_Plain-text document sources_
____
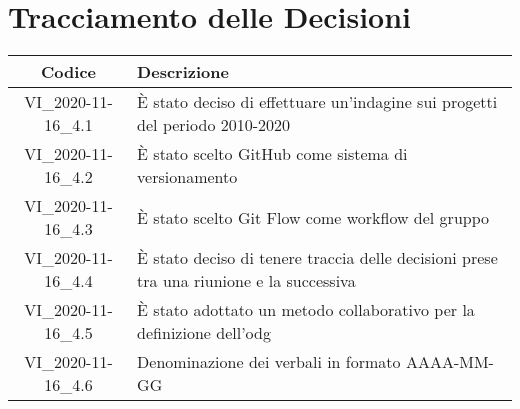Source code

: \section*{Tracciamento delle Decisioni}

\begin{center}
	\begin{longtable}{|c|p{13cm}|}
	\hline
	\rowcolor{lighter-grayer}
	\textbf{Codice} & \textbf{Descrizione} \\
	\hline
	\endfirsthead
	

	VI\_2020-11-16\_4.1 & È stato deciso di effettuare un'indagine sui progetti del periodo 2010-2020 \\
	\hline
	VI\_2020-11-16\_4.2 & È stato scelto GitHub come sistema di versionamento \\
	\hline
	VI\_2020-11-16\_4.3 & È stato scelto Git Flow come workflow del gruppo \\
	\hline
	VI\_2020-11-16\_4.4 & È stato deciso di tenere traccia delle decisioni prese tra una riunione e la successiva \\
	\hline
	VI\_2020-11-16\_4.5 & È stato adottato un metodo collaborativo per la definizione dell'odg \\
	\hline
	VI\_2020-11-16\_4.6 & Denominazione dei verbali in formato AAAA-MM-GG \\
	\hline

	\end{longtable}
\end{center}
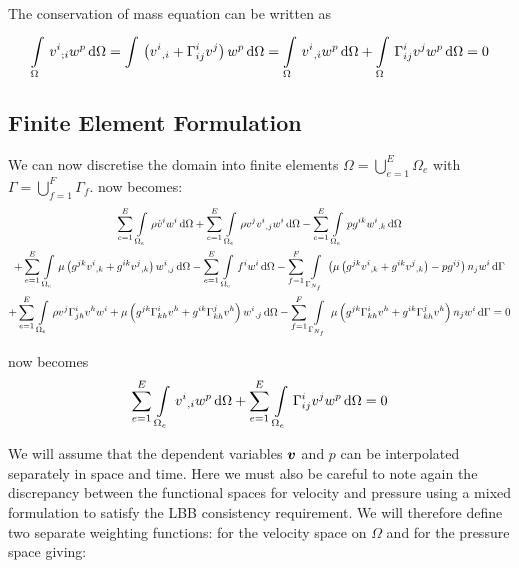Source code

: The conservation of mass equation can be written as
\begin{equation}
  \gint{\Omega}{}{\covarderiv{v^{i}}{i}w^{p}}{\Omega}=
  \gint{}{}{\pbrac{\partialderiv{v^{i}}{i}+\christoffel{i}{i}{j}v^{j}}w^{p}}{\Omega}=
  \gint{\Omega}{}{\partialderiv{v^{i}}{i}w^{p}}{\Omega}+\gint{\Omega}{}{\christoffel{i}{i}{j}v^{j}w^{p}}{\Omega}=0
  \label{eqn:TensorConvOfMass}
\end{equation}

\subsection{Finite Element Formulation}

We can now discretise the domain into finite elements \ie
$\Omega=\displaystyle{\bigcup_{e=1}^{E}}\Omega_{e}$ with
$\Gamma=\displaystyle{\bigcup_{f=1}^{F}}\Gamma_{f}$.  now
becomes:
\begin{multline}
  \gsum{e=1}{E}{\gint{\Omega_{e}}{}{\rho\dot{v}^{i}w^{i}}{\Omega}}
 +\gsum{e=1}{E}{\gint{\Omega_{e}}{}{\rho v^{j}\partialderiv{v^{i}}{j}{w^{i}}}{\Omega}}
 -\gsum{e=1}{E}{\gint{\Omega_{e}}{}{pg^{ik}\partialderiv{w^{i}}{k}}{\Omega}}\\
 +\gsum{e=1}{E}{\gint{\Omega_{e}}{}{\mu\pbrac{g^{jk}\partialderiv{v^{i}}{k}+
       g^{ik}\partialderiv{v^{j}}{k}}\partialderiv{w^{i}}{j}}{\Omega}}
 -\gsum{e=1}{E}{\gint{\Omega_{e}}{}{f^{i}w^{i}}{\Omega}}
 -\gsum{f=1}{F}{\gint{\Gamma_{N_{f}}}{}{\pbrac{\mu\pbrac{g^{jk}\partialderiv{v^{i}}{k}+g^{ik}\partialderiv{v^{j}}{k}}-pg^{ij}}n_{j}w^{i}}{\Gamma}}\\
 +\gsum{e=1}{E}{\gint{\Omega_{e}}{}{\rho
   v^{j}\christoffel{i}{j}{h}v^{h}w^{i}+\mu\pbrac{g^{jk}\christoffel{i}{k}{h}v^{h}+
     g^{ik}\christoffel{j}{k}{h}v^{h}}\partialderiv{w^{i}}{j}}{\Omega}}
 -\gsum{f=1}{F}{\gint{\Gamma_{N_{f}}}{}{\mu\pbrac{g^{jk}\christoffel{i}{k}{h}v^{h}+g^{ik}\christoffel{j}{k}{h}v^{h}}n_{j}w^{i}}{\Gamma}}=0
 \label{eqn:FEMNSE}
\end{multline}

 now becomes
\begin{equation}
  \gsum{e=1}{E}{\gint{\Omega_{e}}{}{\partialderiv{v^{i}}{i}w^{p}}{\Omega}}
  +\gsum{e=1}{E}{\gint{\Omega_{e}}{}{\christoffel{i}{i}{j}v^{j}w^{p}}{\Omega}}=0
\end{equation}

We will assume that the dependent variables $ \boldsymbol{v} $ and $p$ can be
interpolated separately in space and time. Here we must also be careful to
note again the discrepancy between the functional spaces for velocity and
pressure using a mixed formulation to satisfy the LBB consistency
requirement. We will therefore define two separate weighting functions: for
the velocity space on $\Omega$ and for the pressure space giving:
____
The answer must consist of every line from the data that contains the word "label".

  \label{eqn:TensorConvOfMass}
 \label{eqn:FEMNSE}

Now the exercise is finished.